[Collected data]
○ ○ ○ ○

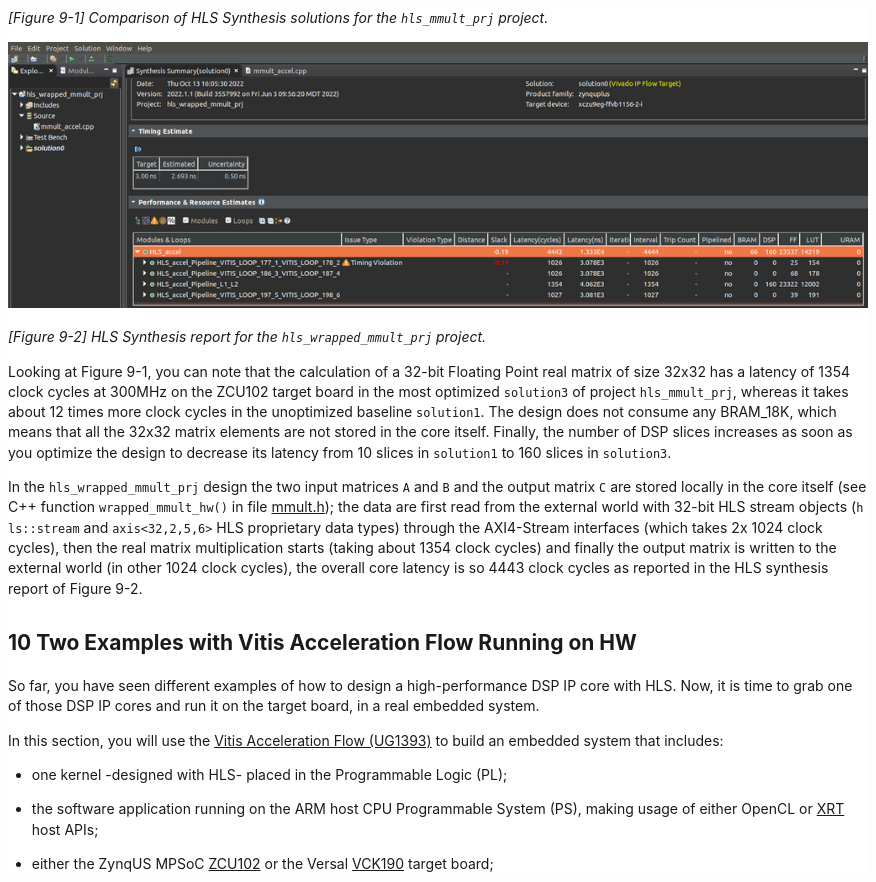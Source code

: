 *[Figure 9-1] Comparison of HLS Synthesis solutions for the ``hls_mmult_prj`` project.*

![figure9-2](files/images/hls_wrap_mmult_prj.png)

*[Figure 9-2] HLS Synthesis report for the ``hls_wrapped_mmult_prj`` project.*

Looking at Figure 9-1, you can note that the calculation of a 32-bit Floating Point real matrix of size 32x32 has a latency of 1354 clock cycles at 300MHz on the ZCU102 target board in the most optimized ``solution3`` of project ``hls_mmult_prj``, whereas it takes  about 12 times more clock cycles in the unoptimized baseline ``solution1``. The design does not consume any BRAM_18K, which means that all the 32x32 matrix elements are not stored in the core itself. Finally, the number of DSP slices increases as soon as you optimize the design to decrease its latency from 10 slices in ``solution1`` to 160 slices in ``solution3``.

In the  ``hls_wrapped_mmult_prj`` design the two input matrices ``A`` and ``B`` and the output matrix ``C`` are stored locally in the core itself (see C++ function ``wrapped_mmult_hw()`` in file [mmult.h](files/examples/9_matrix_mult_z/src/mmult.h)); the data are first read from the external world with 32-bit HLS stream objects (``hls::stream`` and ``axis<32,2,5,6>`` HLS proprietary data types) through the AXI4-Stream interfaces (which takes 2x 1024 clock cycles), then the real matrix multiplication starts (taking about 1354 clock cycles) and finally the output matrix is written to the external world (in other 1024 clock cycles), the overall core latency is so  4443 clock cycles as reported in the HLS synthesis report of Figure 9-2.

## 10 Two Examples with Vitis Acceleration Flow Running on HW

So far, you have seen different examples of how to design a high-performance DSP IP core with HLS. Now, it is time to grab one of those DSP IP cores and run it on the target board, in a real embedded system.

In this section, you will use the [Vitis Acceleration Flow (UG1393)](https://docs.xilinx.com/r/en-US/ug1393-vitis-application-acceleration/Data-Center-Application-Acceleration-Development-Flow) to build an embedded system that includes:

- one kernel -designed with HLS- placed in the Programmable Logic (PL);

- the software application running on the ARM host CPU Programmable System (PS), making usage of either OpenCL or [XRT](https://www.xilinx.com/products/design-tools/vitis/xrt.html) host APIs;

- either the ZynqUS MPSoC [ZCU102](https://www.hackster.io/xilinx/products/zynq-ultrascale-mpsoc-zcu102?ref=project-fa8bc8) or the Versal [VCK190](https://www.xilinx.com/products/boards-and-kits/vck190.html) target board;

○ ○ ○ ○

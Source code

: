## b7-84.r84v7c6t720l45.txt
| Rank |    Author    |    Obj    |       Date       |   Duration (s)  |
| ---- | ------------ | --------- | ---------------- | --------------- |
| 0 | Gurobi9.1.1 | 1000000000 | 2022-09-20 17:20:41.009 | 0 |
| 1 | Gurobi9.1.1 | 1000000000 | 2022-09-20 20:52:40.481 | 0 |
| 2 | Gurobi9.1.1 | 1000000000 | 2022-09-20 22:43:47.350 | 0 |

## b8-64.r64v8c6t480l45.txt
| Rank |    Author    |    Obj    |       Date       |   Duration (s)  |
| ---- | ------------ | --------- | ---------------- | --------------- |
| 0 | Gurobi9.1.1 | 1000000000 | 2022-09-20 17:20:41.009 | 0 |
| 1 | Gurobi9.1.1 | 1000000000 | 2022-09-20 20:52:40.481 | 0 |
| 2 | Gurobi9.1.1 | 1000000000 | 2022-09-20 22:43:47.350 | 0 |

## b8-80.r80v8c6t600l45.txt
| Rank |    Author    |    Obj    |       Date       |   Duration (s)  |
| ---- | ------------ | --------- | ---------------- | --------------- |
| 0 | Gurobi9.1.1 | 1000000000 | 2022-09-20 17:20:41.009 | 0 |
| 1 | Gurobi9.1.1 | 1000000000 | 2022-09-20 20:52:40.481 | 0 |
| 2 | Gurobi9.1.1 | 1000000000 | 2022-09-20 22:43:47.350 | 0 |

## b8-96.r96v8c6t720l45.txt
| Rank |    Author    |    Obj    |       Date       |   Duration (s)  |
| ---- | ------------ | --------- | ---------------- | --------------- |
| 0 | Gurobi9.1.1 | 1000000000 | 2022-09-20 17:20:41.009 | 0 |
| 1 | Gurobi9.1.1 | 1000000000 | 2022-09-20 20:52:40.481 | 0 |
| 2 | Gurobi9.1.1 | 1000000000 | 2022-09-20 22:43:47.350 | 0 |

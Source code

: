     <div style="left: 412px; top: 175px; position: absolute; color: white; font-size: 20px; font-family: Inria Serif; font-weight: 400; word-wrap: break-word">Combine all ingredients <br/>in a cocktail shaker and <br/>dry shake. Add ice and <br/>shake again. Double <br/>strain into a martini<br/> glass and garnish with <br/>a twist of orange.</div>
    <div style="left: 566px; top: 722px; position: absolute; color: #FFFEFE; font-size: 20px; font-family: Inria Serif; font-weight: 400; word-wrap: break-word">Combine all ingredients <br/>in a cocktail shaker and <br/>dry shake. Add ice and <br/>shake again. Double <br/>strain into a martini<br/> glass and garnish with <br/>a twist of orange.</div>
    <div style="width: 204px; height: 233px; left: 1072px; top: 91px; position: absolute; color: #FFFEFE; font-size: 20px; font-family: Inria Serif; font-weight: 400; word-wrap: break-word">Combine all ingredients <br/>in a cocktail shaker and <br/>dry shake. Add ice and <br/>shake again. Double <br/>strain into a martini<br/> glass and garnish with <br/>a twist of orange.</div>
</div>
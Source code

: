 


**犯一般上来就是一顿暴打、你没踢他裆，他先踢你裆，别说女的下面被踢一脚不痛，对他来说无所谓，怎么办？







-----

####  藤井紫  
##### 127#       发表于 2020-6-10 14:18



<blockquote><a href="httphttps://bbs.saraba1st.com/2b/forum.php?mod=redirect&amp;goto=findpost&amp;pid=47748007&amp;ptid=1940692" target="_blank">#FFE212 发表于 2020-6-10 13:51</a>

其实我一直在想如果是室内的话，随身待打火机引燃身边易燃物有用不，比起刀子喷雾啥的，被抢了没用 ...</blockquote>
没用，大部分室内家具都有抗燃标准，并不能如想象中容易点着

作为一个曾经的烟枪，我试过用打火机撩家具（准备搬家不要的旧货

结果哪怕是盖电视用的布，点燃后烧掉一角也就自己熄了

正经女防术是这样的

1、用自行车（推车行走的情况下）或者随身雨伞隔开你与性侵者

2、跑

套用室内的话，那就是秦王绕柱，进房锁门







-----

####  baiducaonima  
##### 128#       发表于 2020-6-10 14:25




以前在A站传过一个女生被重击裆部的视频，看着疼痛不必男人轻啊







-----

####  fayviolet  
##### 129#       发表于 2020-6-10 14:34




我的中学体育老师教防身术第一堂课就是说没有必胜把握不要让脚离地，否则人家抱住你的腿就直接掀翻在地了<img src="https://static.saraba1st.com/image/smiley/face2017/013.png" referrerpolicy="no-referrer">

○ ○ ○ ○

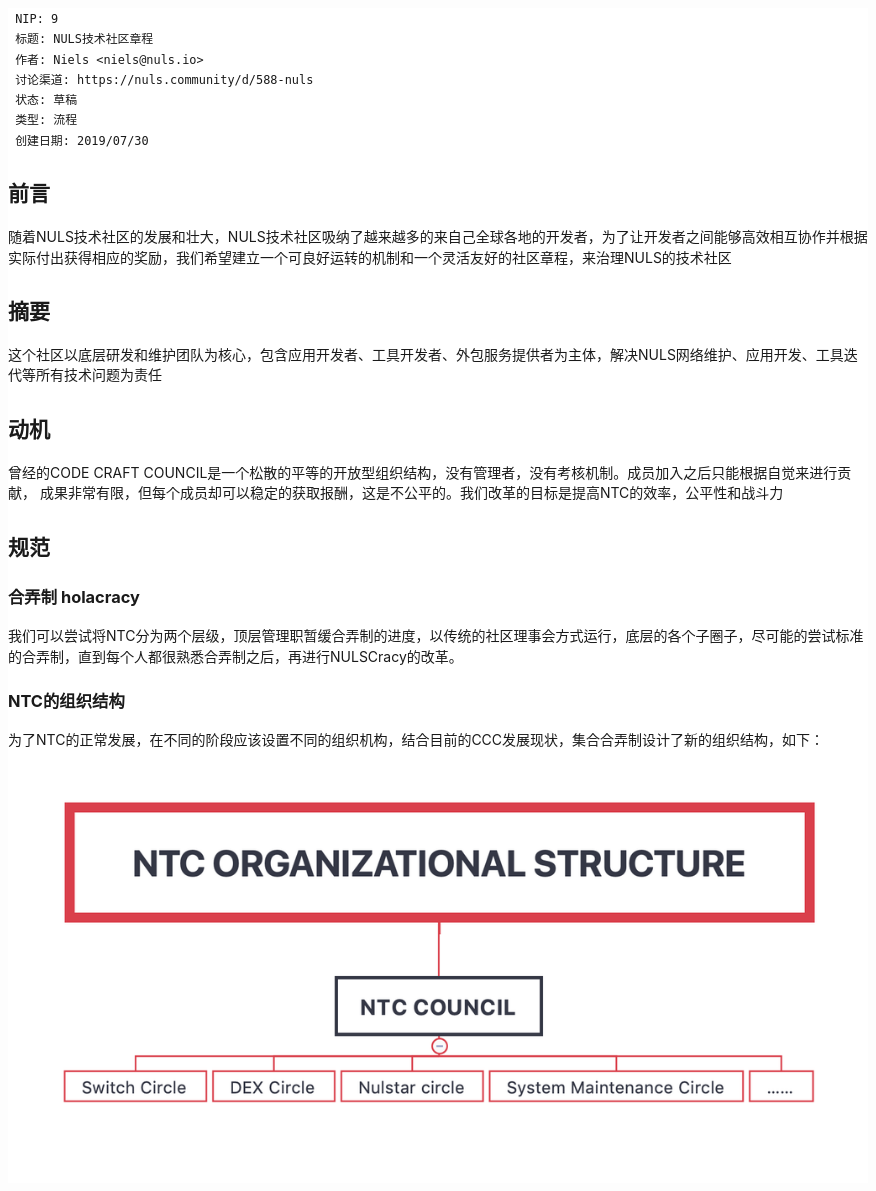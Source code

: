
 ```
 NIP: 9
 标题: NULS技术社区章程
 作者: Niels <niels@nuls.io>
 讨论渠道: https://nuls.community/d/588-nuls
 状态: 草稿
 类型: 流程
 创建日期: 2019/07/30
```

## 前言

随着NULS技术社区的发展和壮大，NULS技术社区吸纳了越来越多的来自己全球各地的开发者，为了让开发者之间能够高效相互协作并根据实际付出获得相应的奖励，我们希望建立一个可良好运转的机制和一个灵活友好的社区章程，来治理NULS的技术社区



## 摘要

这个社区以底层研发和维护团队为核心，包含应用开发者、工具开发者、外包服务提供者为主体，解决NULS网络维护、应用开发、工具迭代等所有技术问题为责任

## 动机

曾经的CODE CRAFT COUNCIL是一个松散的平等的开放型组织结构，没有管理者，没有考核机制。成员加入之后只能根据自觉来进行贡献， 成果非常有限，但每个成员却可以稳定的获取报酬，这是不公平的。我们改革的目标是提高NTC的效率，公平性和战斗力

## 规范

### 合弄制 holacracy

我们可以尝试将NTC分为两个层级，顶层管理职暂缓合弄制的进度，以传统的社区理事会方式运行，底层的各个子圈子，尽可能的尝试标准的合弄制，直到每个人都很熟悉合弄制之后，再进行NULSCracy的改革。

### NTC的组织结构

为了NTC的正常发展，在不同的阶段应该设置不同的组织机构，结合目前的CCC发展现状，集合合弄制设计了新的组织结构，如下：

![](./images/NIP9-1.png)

○ ○ ○ ○

Of the records above, copy each line that includes "orange".

* _Answer to the exercise_
:     <div style="left: 412px; top: 175px; position: absolute; color: white; font-size: 20px; font-family: Inria Serif; font-weight: 400; word-wrap: break-word">Combine all ingredients <br/>in a cocktail shaker and <br/>dry shake. Add ice and <br/>shake again. Double <br/>strain into a martini<br/> glass and garnish with <br/>a twist of orange.</div>
    <div style="left: 566px; top: 722px; position: absolute; color: #FFFEFE; font-size: 20px; font-family: Inria Serif; font-weight: 400; word-wrap: break-word">Combine all ingredients <br/>in a cocktail shaker and <br/>dry shake. Add ice and <br/>shake again. Double <br/>strain into a martini<br/> glass and garnish with <br/>a twist of orange.</div>
    <div style="width: 204px; height: 233px; left: 1072px; top: 91px; position: absolute; color: #FFFEFE; font-size: 20px; font-family: Inria Serif; font-weight: 400; word-wrap: break-word">Combine all ingredients <br/>in a cocktail shaker and <br/>dry shake. Add ice and <br/>shake again. Double <br/>strain into a martini<br/> glass and garnish with <br/>a twist of orange.</div>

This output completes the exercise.